In a war by news release, Wisconsin Republican state Sen. Glenn Grothman of West Bend fired this recent blast: “Why are hard-core left wingers still trying to talk about Kwanzaa — the supposed African-American holiday celebration between Christmas and New Year’s?”
“Hard-core left wingers?” Surely he is not talking about greeting card companies, fast-food chains or the U.S. Postal Service, among others who have capitalized on Kwanzaa in recent years. Surely he doesn’t mean presidents like George W. Bush who, with first lady Laura Bush, annually praised Kwanzaa’s “focus on the importance of family, community and history, and to reflect on the Nguzo Saba or seven principles of African culture.”
Those seven principles, as President Bush noted, are “unity, self-determination, collective work and responsibility, cooperative economics, purpose, creativity and faith.” If people hear something sinister in that list, I think they have the problem, not Kwanzaa.
Yet, Grothman assures us that he has only the best interests of African-Americans in mind. After all, he says, “almost no black people today care about Kwanzaa — just white left-wingers who try to shove this down black people’s throats in an effort to divide Americans.”

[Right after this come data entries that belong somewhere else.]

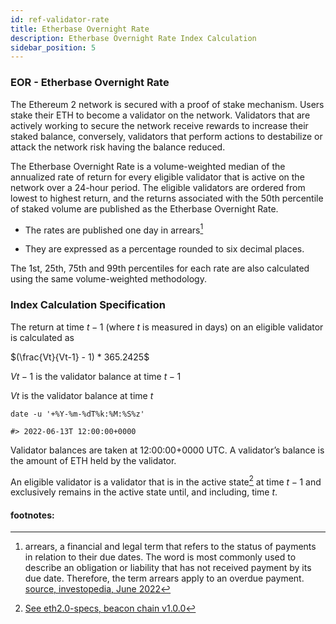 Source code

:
 ```yaml
---
id: ref-validator-rate
title: Etherbase Overnight Rate
description: Etherbase Overnight Rate Index Calculation
sidebar_position: 5
---
```


### EOR - Etherbase Overnight Rate

The Ethereum 2 network is secured with a proof of stake mechanism. Users stake their ETH to become a validator on the network. Validators that are actively working to secure the network receive rewards to increase their staked balance, conversely, validators that perform actions to destabilize or attack the network risk having the balance reduced.

The Etherbase Overnight Rate is a volume-weighted median of the annualized rate of return for every eligible validator that is active on the network over a 24-hour period. The eligible validators are ordered from lowest to highest return, and the returns associated with the 50th percentile of staked volume are published as the Etherbase Overnight Rate.

-   The rates are published one day in arrears[^1]

-   They are expressed as a percentage rounded to six decimal places.

The 1st, 25th, 75th and 99th percentiles for each rate are also calculated using the same volume-weighted methodology.

### Index Calculation Specification

The return at time ${t-1}$ (where ${t}$ is measured in days) on an eligible validator is calculated as

$(\frac{Vt}{Vt-1} - 1) * 365.2425$

${Vt-1}$ is the validator balance at time ${t-1}$

${Vt}$ is the validator balance at time ${t}$

```shell
date -u '+%Y-%m-%dT%k:%M:%S%z'

#> 2022-06-13T 12:00:00+0000
```

Validator balances are taken at 12:00:00+0000 UTC. A validator’s balance is the amount of ETH held by the validator.

An eligible validator is a validator that is in the active state[^2] at time ${t-1}$ and exclusively remains in the active state until, and including, time ${t}$.

#### footnotes:

[^1]: arrears, a financial and legal term that refers to the status of payments in relation to their due dates. The word is most commonly used to describe an obligation or liability that has not received payment by its due date. Therefore, the term arrears apply to an overdue payment. [source, investopedia, June 2022](https://www.investopedia.com/terms/a/arrears.asp)
[^2]: [See eth2.0-specs, beacon chain v1.0.0](https://github.com/ethereum/eth2.0-specs/blob/v1.0.0/specs/phase0/beacon-chain.md#is_active_validator)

Unfortunately the only person I hear in those passages who is trying to divide America is Grothman. He’s not alone among conservatives who denounce Kwanzaa, he’s just one of the more prominent.
I could ignore his ravings more easily if they did not feed an unfortunate narrative of “blackophobia,” defined in the online Urban Dictionary as “an exaggerated fear of black people” and black culture. At a time when Republicans are struggling nationally to expand the party’s appeal beyond its mostly non-Hispanic white base, Grothman is not helpful.

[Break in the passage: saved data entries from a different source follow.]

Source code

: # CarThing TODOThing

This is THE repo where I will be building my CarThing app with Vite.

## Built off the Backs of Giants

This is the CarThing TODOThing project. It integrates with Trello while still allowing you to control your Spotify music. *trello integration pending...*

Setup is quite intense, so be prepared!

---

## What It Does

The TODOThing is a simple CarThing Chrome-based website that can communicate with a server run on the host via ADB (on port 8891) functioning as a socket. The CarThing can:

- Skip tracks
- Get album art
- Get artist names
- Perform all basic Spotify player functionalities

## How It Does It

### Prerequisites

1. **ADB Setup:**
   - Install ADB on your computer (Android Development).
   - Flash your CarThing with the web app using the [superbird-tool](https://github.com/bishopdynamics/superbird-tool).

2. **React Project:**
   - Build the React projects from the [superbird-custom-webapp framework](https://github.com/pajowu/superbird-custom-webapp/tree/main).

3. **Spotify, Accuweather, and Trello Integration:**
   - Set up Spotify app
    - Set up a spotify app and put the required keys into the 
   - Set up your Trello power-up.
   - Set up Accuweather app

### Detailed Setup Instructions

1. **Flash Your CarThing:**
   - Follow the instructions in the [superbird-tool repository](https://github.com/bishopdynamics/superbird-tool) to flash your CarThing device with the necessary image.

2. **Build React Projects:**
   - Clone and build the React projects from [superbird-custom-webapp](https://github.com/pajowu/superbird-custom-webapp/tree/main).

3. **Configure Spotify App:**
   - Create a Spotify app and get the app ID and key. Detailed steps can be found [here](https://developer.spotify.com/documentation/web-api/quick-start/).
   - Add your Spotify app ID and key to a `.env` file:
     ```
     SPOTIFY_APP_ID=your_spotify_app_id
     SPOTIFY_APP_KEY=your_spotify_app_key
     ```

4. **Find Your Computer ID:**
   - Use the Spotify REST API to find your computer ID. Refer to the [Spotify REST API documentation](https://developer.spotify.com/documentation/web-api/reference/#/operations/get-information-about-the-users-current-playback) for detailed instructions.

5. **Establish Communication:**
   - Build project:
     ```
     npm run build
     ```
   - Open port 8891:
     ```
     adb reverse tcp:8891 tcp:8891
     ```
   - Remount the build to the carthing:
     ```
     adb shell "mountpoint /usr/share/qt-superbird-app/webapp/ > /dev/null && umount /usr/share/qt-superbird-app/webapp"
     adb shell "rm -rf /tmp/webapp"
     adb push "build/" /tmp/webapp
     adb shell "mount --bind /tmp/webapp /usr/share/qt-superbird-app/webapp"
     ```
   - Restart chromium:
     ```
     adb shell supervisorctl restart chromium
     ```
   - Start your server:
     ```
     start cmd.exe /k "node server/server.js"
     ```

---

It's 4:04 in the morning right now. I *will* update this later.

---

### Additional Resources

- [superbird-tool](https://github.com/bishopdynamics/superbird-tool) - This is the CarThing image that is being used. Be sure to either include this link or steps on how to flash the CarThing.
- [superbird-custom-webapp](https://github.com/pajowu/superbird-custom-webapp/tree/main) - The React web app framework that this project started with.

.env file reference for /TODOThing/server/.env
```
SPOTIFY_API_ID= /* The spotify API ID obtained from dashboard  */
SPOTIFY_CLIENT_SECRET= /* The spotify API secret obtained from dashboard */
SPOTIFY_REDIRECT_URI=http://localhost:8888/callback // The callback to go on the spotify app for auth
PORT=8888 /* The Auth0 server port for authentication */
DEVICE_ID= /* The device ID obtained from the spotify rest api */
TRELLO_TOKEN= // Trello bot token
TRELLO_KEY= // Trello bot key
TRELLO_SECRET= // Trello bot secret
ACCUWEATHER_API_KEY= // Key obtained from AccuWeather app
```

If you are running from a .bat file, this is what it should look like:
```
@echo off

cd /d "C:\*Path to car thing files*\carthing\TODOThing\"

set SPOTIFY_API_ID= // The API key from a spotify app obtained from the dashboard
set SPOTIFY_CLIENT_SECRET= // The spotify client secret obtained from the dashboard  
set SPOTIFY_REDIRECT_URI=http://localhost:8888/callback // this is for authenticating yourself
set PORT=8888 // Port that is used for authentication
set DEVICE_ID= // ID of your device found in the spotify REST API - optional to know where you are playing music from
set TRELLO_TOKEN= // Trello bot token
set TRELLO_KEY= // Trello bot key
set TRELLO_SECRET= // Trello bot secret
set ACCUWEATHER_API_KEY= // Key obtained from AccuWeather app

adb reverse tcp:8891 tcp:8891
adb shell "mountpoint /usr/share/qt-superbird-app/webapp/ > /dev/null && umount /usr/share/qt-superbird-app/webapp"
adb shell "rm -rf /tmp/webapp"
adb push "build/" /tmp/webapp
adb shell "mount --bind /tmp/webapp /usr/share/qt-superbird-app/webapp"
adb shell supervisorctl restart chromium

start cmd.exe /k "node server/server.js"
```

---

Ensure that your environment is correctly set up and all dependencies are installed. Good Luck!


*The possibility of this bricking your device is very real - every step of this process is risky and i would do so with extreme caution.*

He ended his Kwanzaa release, which he also emailed to his constituents, by cautioning parents to “be on the lookout if a K-12 or college teacher tries to tell your children or grandchildren it’s a real holiday.”
His remarks were predictably denounced, especially by Democrats. But I’m not mad at him. If Kwanzaa, a product of the 1960s black consciousness revolution, really is on the wane, nothing will help to re-energize it more than attacks from clueless culture warriors.
Let’s get a few things straight: Like it or not, Kwanzaa is all about inclusion, not division. “Kwanzaa is clearly an African holiday created for African peoples,” says the Official Kwanzaa Website. “But other people can and do celebrate it, just like other people participate in Cinco de Mayo celebrations besides Mexicans; Chinese New Year festivities besides Chinese; Native American powwows besides Native Americans.”
Kwanzaa was created in 1966 by Maulana Karenga, born Ronald McKinley Everett, now an Africana Studies professor at California State University at Long Beach, to be the first pan-African holiday. His goal was to give black Americans, stripped by slavery of our ancestral traditions, an Africa-centered alternative to the existing mainstream holidays — without trying to replace them.
Unfortunately, Karenga had a hard time upholding his own lofty seven principles. He served prison time in the early 1970s for felonious assault and false imprisonment connected to his radical organization. U.S. congressional investigations later found that J. Edgar Hoover’s FBI had provoked violent conflicts between the U.S. and the Black Panthers. Yet, Kwanzaa’s good reputation has outlasted that of its founder.
As one who remembers those turbulent 1960s, I think Kwanzaa serves as an important spiritual and familial need for African-Americans as we re-examine ourselves through the lens that W.E.B. DuBois called the “double consciousness” of being African and American.
My family and I celebrated the lighting of a menorah-like Kwanzaa kinara annually with family, friends and neighbors of all races and creeds. The tradition has faded somewhat as our son has grown up. Kwanzaa, like Santa Claus, just isn’t the same without kids.
But I’m willing to bring back our family festival if Sen. Grothman is in town and would like to join us for a real Kwanzaa experience. He would be welcome. Kwanzaa’s first principle is “unity.” We don’t have to be uniform.